El técnico exrayista consigue su primer triunfo al frente del Submarino tras remontar al Málaga (1-3) en La Rosaleda
Íñigo Pérez ya sabe lo que es ganar con el Villarreal. El técnico navarro consiguió este jueves su primera victoria oficial al frente del conjunto groguet después de remontar al Málaga en La Rosaleda (1-3), poniendo fin a un complicado inicio de temporada en el banquillo amarillo.
El Villarreal llegó a la sexta jornada de LaLiga sin conocer la victoria. El equipo había encadenado dos empates y tres derrotas en las cinco primeras jornadas: 2-2 ante el Racing de Santander, 2-2 frente al Atlético de Madrid, derrota por 1-0 contra el Alavés, 2-3 ante el Deportivo y 1-2 frente al Betis. A esta dinámica se sumaba la derrota europea ante el Borussia Dortmund (3-2).
La visita a Málaga tampoco comenzó bien para el extécnico del Rayo Vallecano. Carlos Dotor adelantó al conjunto local, pero el Villarreal reaccionó antes del descanso con los goles de Alberto Moleiro y Pape Gueye. En la segunda mitad, el propio Gueye volvió a marcar desde el punto de penalti para completar la remontada.
“Esta victoria es liberadora para todos”
Después del encuentro, Íñigo Pérez reconoció la importancia del triunfo y utilizó precisamente el término “liberación” para describir lo que supone para el vestuario.

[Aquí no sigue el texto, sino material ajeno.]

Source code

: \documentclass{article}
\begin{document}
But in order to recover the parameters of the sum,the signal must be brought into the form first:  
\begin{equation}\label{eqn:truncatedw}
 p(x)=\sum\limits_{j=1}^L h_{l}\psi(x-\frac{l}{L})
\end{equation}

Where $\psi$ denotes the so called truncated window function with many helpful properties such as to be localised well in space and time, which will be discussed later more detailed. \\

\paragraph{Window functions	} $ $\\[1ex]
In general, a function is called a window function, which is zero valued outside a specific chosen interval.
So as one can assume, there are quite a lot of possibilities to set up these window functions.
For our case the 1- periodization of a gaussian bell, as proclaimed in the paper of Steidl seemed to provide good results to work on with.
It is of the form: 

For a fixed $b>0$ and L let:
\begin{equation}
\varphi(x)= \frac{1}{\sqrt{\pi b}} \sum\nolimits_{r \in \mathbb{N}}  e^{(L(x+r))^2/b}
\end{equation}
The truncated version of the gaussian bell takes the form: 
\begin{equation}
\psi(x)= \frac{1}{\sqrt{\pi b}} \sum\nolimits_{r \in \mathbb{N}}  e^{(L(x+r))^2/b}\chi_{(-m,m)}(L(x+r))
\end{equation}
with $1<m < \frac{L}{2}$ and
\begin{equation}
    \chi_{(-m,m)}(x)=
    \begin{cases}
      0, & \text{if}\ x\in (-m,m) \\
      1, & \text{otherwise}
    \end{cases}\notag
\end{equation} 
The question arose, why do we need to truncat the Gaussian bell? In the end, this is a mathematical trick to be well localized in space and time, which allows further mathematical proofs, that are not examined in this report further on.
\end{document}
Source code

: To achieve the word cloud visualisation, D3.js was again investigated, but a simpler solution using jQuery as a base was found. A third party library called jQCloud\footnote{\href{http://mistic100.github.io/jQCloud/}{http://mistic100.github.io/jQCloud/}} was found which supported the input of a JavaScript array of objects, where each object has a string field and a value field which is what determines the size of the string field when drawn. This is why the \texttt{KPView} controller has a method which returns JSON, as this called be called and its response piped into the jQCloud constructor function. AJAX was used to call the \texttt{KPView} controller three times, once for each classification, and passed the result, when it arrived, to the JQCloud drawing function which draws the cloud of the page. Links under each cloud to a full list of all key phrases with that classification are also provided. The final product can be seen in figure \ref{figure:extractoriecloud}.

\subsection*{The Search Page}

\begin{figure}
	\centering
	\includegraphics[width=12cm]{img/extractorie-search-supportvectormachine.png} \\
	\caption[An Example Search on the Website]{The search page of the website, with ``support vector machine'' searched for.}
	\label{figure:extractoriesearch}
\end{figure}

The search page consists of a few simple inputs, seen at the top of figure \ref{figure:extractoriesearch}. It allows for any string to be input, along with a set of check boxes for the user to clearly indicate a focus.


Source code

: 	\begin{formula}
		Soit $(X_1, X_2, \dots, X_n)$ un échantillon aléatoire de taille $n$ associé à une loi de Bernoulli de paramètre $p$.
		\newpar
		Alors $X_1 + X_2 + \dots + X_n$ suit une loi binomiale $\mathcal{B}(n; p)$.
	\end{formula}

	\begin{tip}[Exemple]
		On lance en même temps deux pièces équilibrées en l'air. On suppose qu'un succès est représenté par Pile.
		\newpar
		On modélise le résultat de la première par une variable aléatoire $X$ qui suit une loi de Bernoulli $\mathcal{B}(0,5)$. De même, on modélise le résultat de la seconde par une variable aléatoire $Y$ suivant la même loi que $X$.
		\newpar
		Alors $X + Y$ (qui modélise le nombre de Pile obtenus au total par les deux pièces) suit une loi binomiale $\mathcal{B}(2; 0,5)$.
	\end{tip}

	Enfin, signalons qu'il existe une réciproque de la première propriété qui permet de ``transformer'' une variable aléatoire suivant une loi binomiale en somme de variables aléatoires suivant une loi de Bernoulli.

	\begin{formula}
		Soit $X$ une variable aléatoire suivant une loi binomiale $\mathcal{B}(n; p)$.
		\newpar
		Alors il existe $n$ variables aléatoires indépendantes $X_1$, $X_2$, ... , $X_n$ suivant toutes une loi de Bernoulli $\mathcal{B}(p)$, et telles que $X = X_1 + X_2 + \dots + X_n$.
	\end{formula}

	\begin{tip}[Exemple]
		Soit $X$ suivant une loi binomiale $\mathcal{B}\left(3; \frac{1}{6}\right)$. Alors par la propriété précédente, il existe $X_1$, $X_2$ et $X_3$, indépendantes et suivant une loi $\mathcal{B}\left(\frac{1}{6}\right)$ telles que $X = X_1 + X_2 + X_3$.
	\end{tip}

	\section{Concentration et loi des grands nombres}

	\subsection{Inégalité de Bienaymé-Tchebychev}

“Uno siente liberación por los jugadores, por el presidente y su familia, que me tratan muy bien. Esta victoria es liberadora para todos, pero me mantengo cauto”, explicó en rueda de prensa.

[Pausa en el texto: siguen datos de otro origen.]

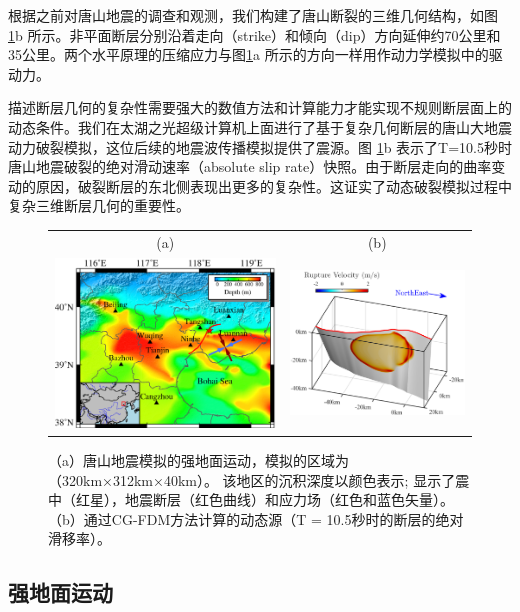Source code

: \documentclass[degree=doctor]{thuthesis}
\begin{document}
根据之前对唐山地震的调查和观测，我们构建了唐山断裂的三维几何结构，如图\ref{fig:tangshan_geomap}b 所示。非平面断层分别沿着走向（strike）和倾向（dip）方向延伸约70公里和35公里。两个水平原理的压缩应力与图\ref{fig:tangshan_geomap}a 所示的方向一样用作动力学模拟中的驱动力。

描述断层几何的复杂性需要强大的数值方法和计算能力才能实现不规则断层面上的动态条件。我们在太湖之光超级计算机上面进行了基于复杂几何断层的唐山大地震动力破裂模拟，这位后续的地震波传播模拟提供了震源。图 \ref{fig:tangshan_geomap}b 表示了T=10.5秒时唐山地震破裂的绝对滑动速率（absolute slip rate）快照。由于断层走向的曲率变动的原因，破裂断层的东北侧表现出更多的复杂性。这证实了动态破裂模拟过程中复杂三维断层几何的重要性。

\begin{figure}[t]
\begin{tabular}{cc}
(a) & (b) \\
    \includegraphics[width=0.5\columnwidth]{Tangshan_geomap.eps} &
    \includegraphics[width=0.5\columnwidth]{Tangshan_Fault1.eps}
\end{tabular}
    \caption{
（a）唐山地震模拟的强地面运动，模拟的区域为（320km×312km×40km）。 该地区的沉积深度以颜色表示; 显示了震中（红星），地震断层（红色曲线）和应力场（红色和蓝色矢量）。 （b）通过CG-FDM方法计算的动态源（T = 10.5秒时的断层的绝对滑移率）。}
    \label{fig:tangshan_geomap}
\end{figure}


\subsection{强地面运动}
\end{document}
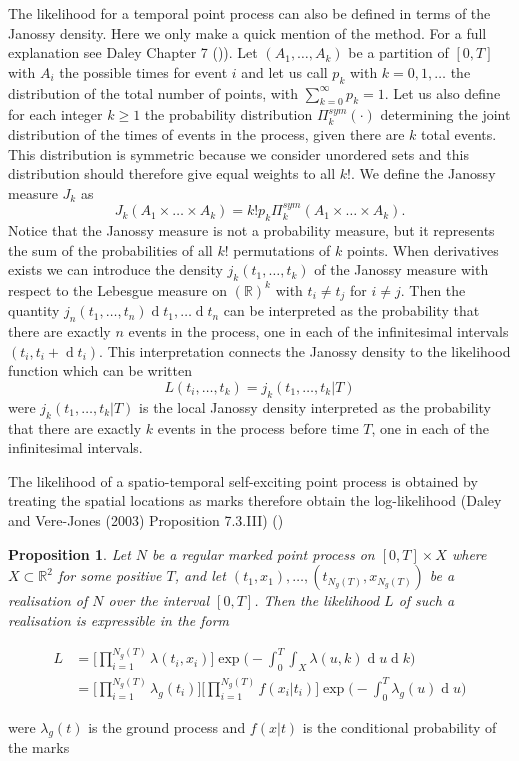 \documentclass[11pt,a4paper]{article}
\renewcommand{\d}[1]{\ensuremath{\operatorname{d}\!{#1}}}
\newtheorem{proposition}[theorem]{Proposition}
\begin{document}
The likelihood for a temporal point process can also be defined in terms of the Janossy density. Here we only make a quick mention of the method. For a full explanation see Daley Chapter 7 (\cite{Daley})).
Let $(A_1, \dots, A_k)$ be a partition of $[0, T]$ with $A_i$ the possible times for event $i$ and let us call $p_k$ with $k = 0, 1, \dots$ the distribution of the total number of points, with $\sum_{k=0}^\infty p_k = 1$. Let us also define for each integer $k \geq 1$ the probability distribution $\Pi_k^{sym}(\cdot)$ determining the joint distribution of the times of events in the process, given there are $k$ total events. This distribution is symmetric because we consider unordered sets and this distribution should therefore give equal weights to all $k!$. We define the Janossy measure $J_k$ as
\begin{equation*}
    J_k(A_1 \times \dots \times A_k) = k!p_k\Pi_k^{sym}(A_1 \times \dots \times A_k).
\end{equation*}
Notice that the Janossy measure is not a probability measure, but it represents the sum of the probabilities of all $k!$ permutations of $k$ points. 
When derivatives exists we can introduce the density $j_k(t_1, \dots, t_k)$ of the Janossy measure with respect to the Lebesgue measure on $(\mathbb{R})^k$ with $t_i \neq t_j$ for $i \neq j$. Then the quantity $j_n(t_1, \dots, t_n)\d t_1, \dots \d t_n$ can be interpreted as the probability that there are exactly $n$ events in the process, one in each of the infinitesimal intervals $(t_i, t_i+\d t_i)$. This interpretation connects the Janossy density to the likelihood function which can be written
\begin{equation*}
    L(t_i,\dots, t_k) = j_k(t_1, \dots, t_k | T)
\end{equation*}
were $j_k(t_1, \dots, t_k | T)$ is the local Janossy density interpreted as the probability that there are exactly $k$ events in the process before time $T$, one in each of the infinitesimal intervals.

The likelihood of a spatio-temporal self-exciting point process is obtained by treating the spatial locations as marks therefore obtain the log-likelihood (Daley and Vere-Jones (2003) Proposition 7.3.III) (\cite{Daley})

\begin{proposition}
    Let $N$ be a regular marked point process on $[0, T] \times X$ where $X \subset \mathbb{R}^2$ for some positive $T$, and let $(t_1, x_1), \dots, (t_{N_g(T)}, x_{N_g(T)})$ be a realisation of $N$ over the interval $[0, T]$. Then the likelihood $L$ of such a realisation is expressible  in the form
    
    \begin{align*}
        L &= \Bigg[ \prod_{i=1}^{N_g(T)} \lambda(t_i, x_i) \Bigg]\exp \Bigg( -\int_{0}^{T} \int_X \lambda(u, k) \d u \d k \Bigg) \\
        &= \Bigg[ \prod_{i=1}^{N_g(T)} \lambda_g(t_i) \Bigg] \Bigg[ \prod_{i=1}^{N_g(T)} f(x_i | t_i) \Bigg]\exp \Bigg( -\int_{0}^{T} \lambda_g(u) \d u \Bigg)
    \end{align*}
\end{proposition}
were $\lambda_g(t)$ is the ground process and $f(x | t)$ is the conditional probability of the marks 
\end{document}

El entrenador, sin embargo, no quiere que la victoria relaje al equipo. “Han alimentado un monstruo que es la exigencia, y no les dejaré que bajen el nivel”, aseguró.
Íñigo Pérez valoró especialmente la capacidad de reacción después de encajar el primer gol. “El mérito fue reponerse del gol viniendo de donde venimos. Fue un partido redondo contra un rival complejo”, señaló.
El técnico consideró que en La Rosaleda se juntaron por primera vez varios elementos que hasta ahora habían aparecido de manera irregular: “Hoy se han juntado los tres rasgos: rendimiento individual, colectivo y resultado favorable”.
Cinco jornadas sin ganar para comenzar
La victoria permite al Villarreal romper una dinámica que había generado dudas alrededor del equipo. El Submarino había sumado únicamente dos puntos en sus cinco primeras jornadas ligueras, situándose en la zona baja de la clasificación.
Antes del encuentro ante el Málaga, Íñigo Pérez había reconocido públicamente la situación y había reclamado autocrítica. “Estoy de ánimo pleno, con la misma ilusión y entusiasmo del primer día”, explicó en la previa.
El entrenador consideraba que buena parte del problema estaba más relacionado con el aspecto mental que con cuestiones exclusivamente físicas o tácticas.
“Creo que la situación actual se debe a un tema más mental que a aspectos físicos o tácticos, que también los hay”, explicó entonces.
También admitió que el equipo había perdido el orden después de recibir golpes durante los partidos y que necesitaba recuperar la estabilidad para que su idea futbolística volviera a aparecer con continuidad.
Una remontada para cambiar la dinámica
En Málaga, el Villarreal consiguió precisamente aquello que Íñigo Pérez estaba reclamando: reaccionar ante la adversidad sin perder la estructura.
El conjunto castellonense encajó primero, pero no se vino abajo. Empató antes del descanso y fue capaz de darle la vuelta al encuentro para terminar ganando 1-3.
El propio entrenador destacó después la capacidad del equipo para “no tener apatía ni pasividad” después del gol del Málaga, una respuesta que considera especialmente importante después de los problemas mostrados en anteriores encuentros.
Ahora, Íñigo Pérez tiene por delante el reto de convertir este triunfo en el punto de partida de una dinámica diferente. El Villarreal abandona la zona de descenso tras su victoria en La Rosaleda y afronta el siguiente compromiso con sus primeros tres puntos de la temporada en el bolsillo.